Come to My New Blog!

If you followed a link here from a comment I made on somebody's google blog, I would love to have you visit my blog, but this is no longer it. While I may occasionally post things here again once in a long while, virtually all my content will be at www.labyrinthrat.com from here on out. If you were curious enough to come this far, why not give me one more click?

Monday, July 12, 2010

On the (un)importance of getting everything right

I have a tendency sometimes to research myself into a corner. I don't want to get something wrong, so I come up with all the flaws in my story ideas and try to torture my stories into working around these flaws. And I've certainly had the experience as a reader of getting annoyed at a story that touched on something that I am knowledgeable about and Got It Wrong.

But I'm starting to think you can make a fetish of accuracy and take it too far. Recently I read a couple of stories that touched on areas I am knowledgeable about and got things wrong . . . and worked anyway.

I think many of us are passionate about the things we're "experts" in--that's why we're experts in the first place, sometimes. Maybe it's a musical instrument you play or your ethnic background or your religion or your occupation. Maybe it's a language you speak. With me these areas include (but are probably not limited to) my culture and first language, the religion I grew up in, teaching, the geography of places I've lived . . .

When I was a kid my parents used to watch a lot of cooking shows on PBS. We were a one television family for much of my childhood--and I never had a TV in my room--so I either watched what they watched or I watched nothing at all. So I grew up with more than my share of Julia Child and Yan Can Cook and the Galloping Gourmet. My favorite among these shows--pretty much the only one I could stand, actually, was Jeff Smith, the Frugal Gourmet. I didn't give much of a damn about cooking--though maybe these shows laid the groundwork for my cooking as an adult--but Jeff Smith didn't just give recipes. He gave stories and history and bits of folklore about every recipe and about the people who ate whatever dish he was presenting. I loved the stories.

Until he did an episode on Cuban Cooking! Oh my goodness he got everything so wrong! He explained how Cubans and Mexicans pronounce "tamales" differently--um no, USians pronounce it differently, and incorrectly surmise their pronunciation is how Mexicans actually pronounce it. Then he showed how to make a Cuban Sandwich--with mayonnaise and salami! Ugh! (Yes, some restaurants make Cuban Sandwiches like this. They are wrong.) Along with my sense of outrage of seeing him get my culture and my food wrong was this thought: what else had he been getting wrong over the years? How could I trust now that any of his other stories were more authentic than the ones he told about Cubans?

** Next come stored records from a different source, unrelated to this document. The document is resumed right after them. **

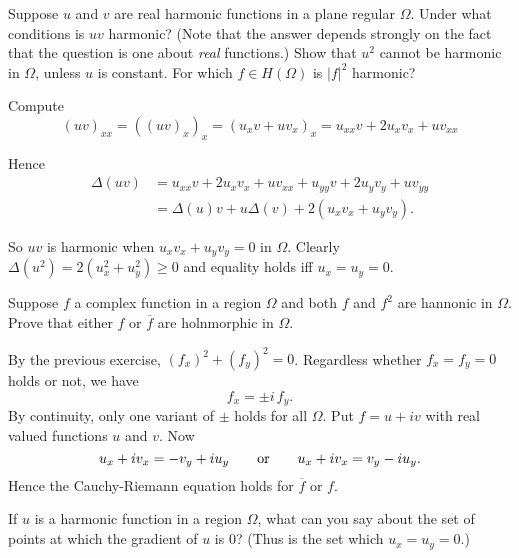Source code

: \begin{enumerate}

\begin{excopy}
Suppose $u$ and $v$ are real harmonic functions in a plane regular \(\Omega\).
Under what conditions is \(uv\) harmonic?
(Note that the answer depends strongly on the fact that the question
is one about \emph{real} functions.)
Show that \(u^2\) cannot be harmonic in \(\Omega\), unless $u$ is constant.
For which \(f \in H(\Omega)\) is \(|f|^2\) harmonic?
\end{excopy}

Compute
\begin{equation*}
(uv)_{xx} 
= \left((uv)_x\right)_x
= \left(u_xv + uv_x\right)_x
= u_{xx}v + 2u_xv_x + uv_{xx}
\end{equation*}

Hence
\begin{align*}
\Delta(uv) 
 &= u_{xx}v + 2u_xv_x + uv_{xx} + u_{yy}v + 2u_yv_y + uv_{yy} \\
 &= \Delta(u)v + u\Delta(v) + 2(u_xv_x + u_yv_y).
\end{align*}

So \(uv\) is harmonic when \(u_xv_x + u_yv_y = 0\) in \(\Omega\).
Clearly \(\Delta(u^2) = 2(u_x^2 + u_y^2) \geq 0\)
and equality holds iff \(u_x = u_y = 0\).

\begin{excopy}
Suppose $f$ a complex function in a region \(\Omega\) and both
$f$ and \(f^2\) are hannonic in \(\Omega\). Prove that
either $f$ or \(\overline{f}\) are holnmorphic in \(\Omega\).
\end{excopy}

By the previous exercise, \((f_x)^2 + (f_y)^2 = 0\).
Regardless whether \(f_x = f_y = 0\) holds or not, we have
\begin{equation*}
f_x = \pm i\,f_y.
\end{equation*}
By continuity, only one variant of \(\pm\) holds for all \(\Omega\).
Put \(f = u + iv\) with real valued functions $u$ and $v$.
Now
\begin{equation*}
u_x + iv_x = -v_y + iu_y
\qquad\textnormal{or}\qquad
u_x + iv_x = v_y - iu_y.
\end{equation*}
Hence the Cauchy-Riemann equation holds for \(\overline{f}\) or $f$.

\begin{excopy}
If $u$ is a harmonic function in a region \(\Omega\),
what can you say about the set of points at which the
gradient of $u$ is $0$? (Thus is the set which \(u_x = u_y = 0\).)
\end{excopy}


\end{enumerate}
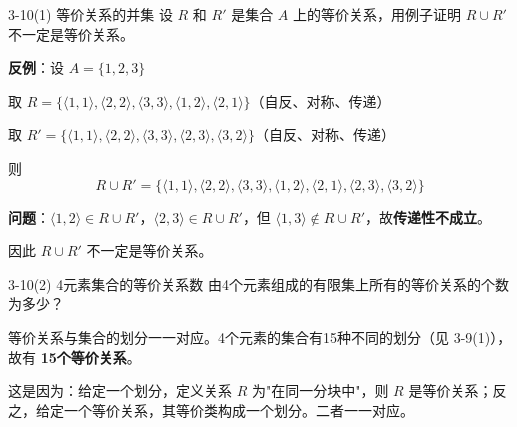 \documentclass[11pt]{article}
\begin{document}
\begin{question}{3-10(1) 等价关系的并集}
  设 $R$ 和 $R'$ 是集合 $A$ 上的等价关系，用例子证明 $R \cup R'$ 不一定是等价关系。

  \begin{answer}
    \textbf{反例}：设 $A = \{1, 2, 3\}$

    取 $R = \{\langle 1,1\rangle, \langle 2,2\rangle, \langle 3,3\rangle, \langle 1,2\rangle, \langle 2,1\rangle\}$（自反、对称、传递）

    取 $R' = \{\langle 1,1\rangle, \langle 2,2\rangle, \langle 3,3\rangle, \langle 2,3\rangle, \langle 3,2\rangle\}$（自反、对称、传递）

    则
    $$R \cup R' = \{\langle 1,1\rangle, \langle 2,2\rangle, \langle 3,3\rangle, \langle 1,2\rangle, \langle 2,1\rangle, \langle 2,3\rangle, \langle 3,2\rangle\}$$

    \vspace{0.5em}
    \textbf{问题}：$\langle 1,2\rangle \in R \cup R'$，$\langle 2,3\rangle \in R \cup R'$，但 $\langle 1,3\rangle \notin R \cup R'$，故\textbf{传递性不成立}。

    因此 $R \cup R'$ 不一定是等价关系。
  \end{answer}
\end{question}


\begin{question}{3-10(2) 4元素集合的等价关系数}
  由4个元素组成的有限集上所有的等价关系的个数为多少？

  \begin{answer}
    等价关系与集合的划分一一对应。4个元素的集合有15种不同的划分（见 3-9(1)），故有 \textbf{15个等价关系}。

    \begin{info}[说明:]
      这是因为：给定一个划分，定义关系 $R$ 为"在同一分块中"，则 $R$ 是等价关系；反之，给定一个等价关系，其等价类构成一个划分。二者一一对应。
    \end{info}
  \end{answer}
\end{question}

\end{document}
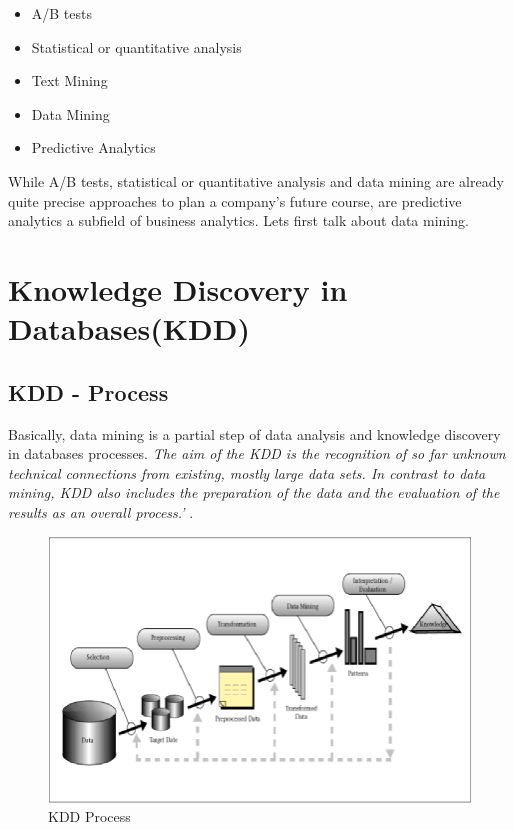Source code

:\documentclass[12pt,twocolumn,twoside]{conference}   %
\begin{document}
\begin{itemize}
\item A/B tests
\item Statistical or quantitative analysis
\item Text Mining
\item Data Mining
\item Predictive Analytics
\end{itemize}

While A/B tests, statistical or quantitative analysis and data mining are already quite precise approaches to plan a company's future course, are predictive analytics a subfield of business analytics. Lets first talk about data mining.

\section{Knowledge Discovery in Databases(KDD) }


\subsection{KDD - Process}
Basically, data mining is a partial step of data analysis and knowledge discovery in databases processes. \textit{The aim of the KDD is the recognition of so far unknown technical connections from existing, mostly large data sets. In contrast to data mining, KDD also includes the preparation of the data and the evaluation of the results as an overall process.'} \cite{3}.

\begin{figure}
\centering
\includegraphics[width=16cm]{Abbildungen/KDD.png}
\caption{KDD Process \cite{11} }\label{visina8}
\end{figure}
\end{document}
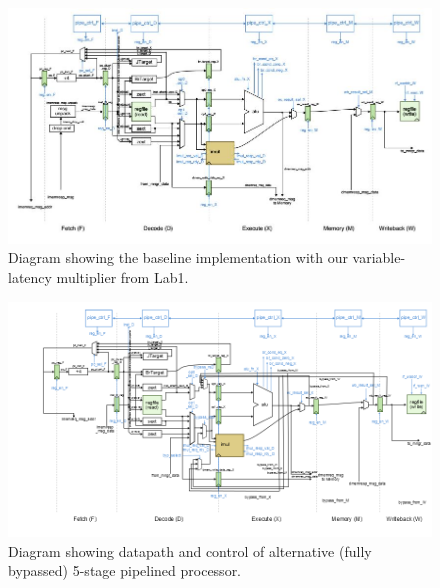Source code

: \documentclass[10pt]{article}
\begin{document}

\begin{figure}[b]
\centering
\includegraphics[scale=0.75]{baselinemult}
\caption{Diagram showing the baseline implementation with our variable-latency multiplier from Lab1.}
\label{fig:baselinemult}
\end{figure}



\begin{figure}[b]
\centering
\includegraphics[scale=0.5]{alt}
\caption{Diagram showing datapath and control of alternative (fully bypassed) 5-stage pipelined processor.}
\label{fig:alternative}
\end{figure}
\end{document}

I never looked at the show quite the same way again.

But here's the thing--if I had wanted to cook authentic food, I could see how that mattered. But when it came to enjoying his stories, did it make them any less enjoyable if they weren't totally accurate or well-researched?

Getting back to food, when I eat at a restaurant that is not Cuban, I really don't care how authentic the food is--I care if I like how it tastes. I know most of the Asian and Mexican food I eat is inauthentic, and I'm okay with that. For some reason, though, it drives me nuts when an allegedly Cuban restaurant serves a bunch of spicy dishes or makes a dish wrong.

And okay, if you get a detail wrong in your story, experts in that field will howl. But will most people care?

I suppose they will if it's something so fundamental that lots of non-experts know you blew it. And why tick off even the experts if you don't have to? There's nothing wrong with getting things as right as you can. Sure, that's a virtue.

But maybe it's good to remember sometimes that telling a good story is what it's really about.

2 comments:

Erik Slaine said...

Note to self: don't get Cuban food when entertaining Icarus.

That might make a fine title too.

José Iriarte said...

LOL!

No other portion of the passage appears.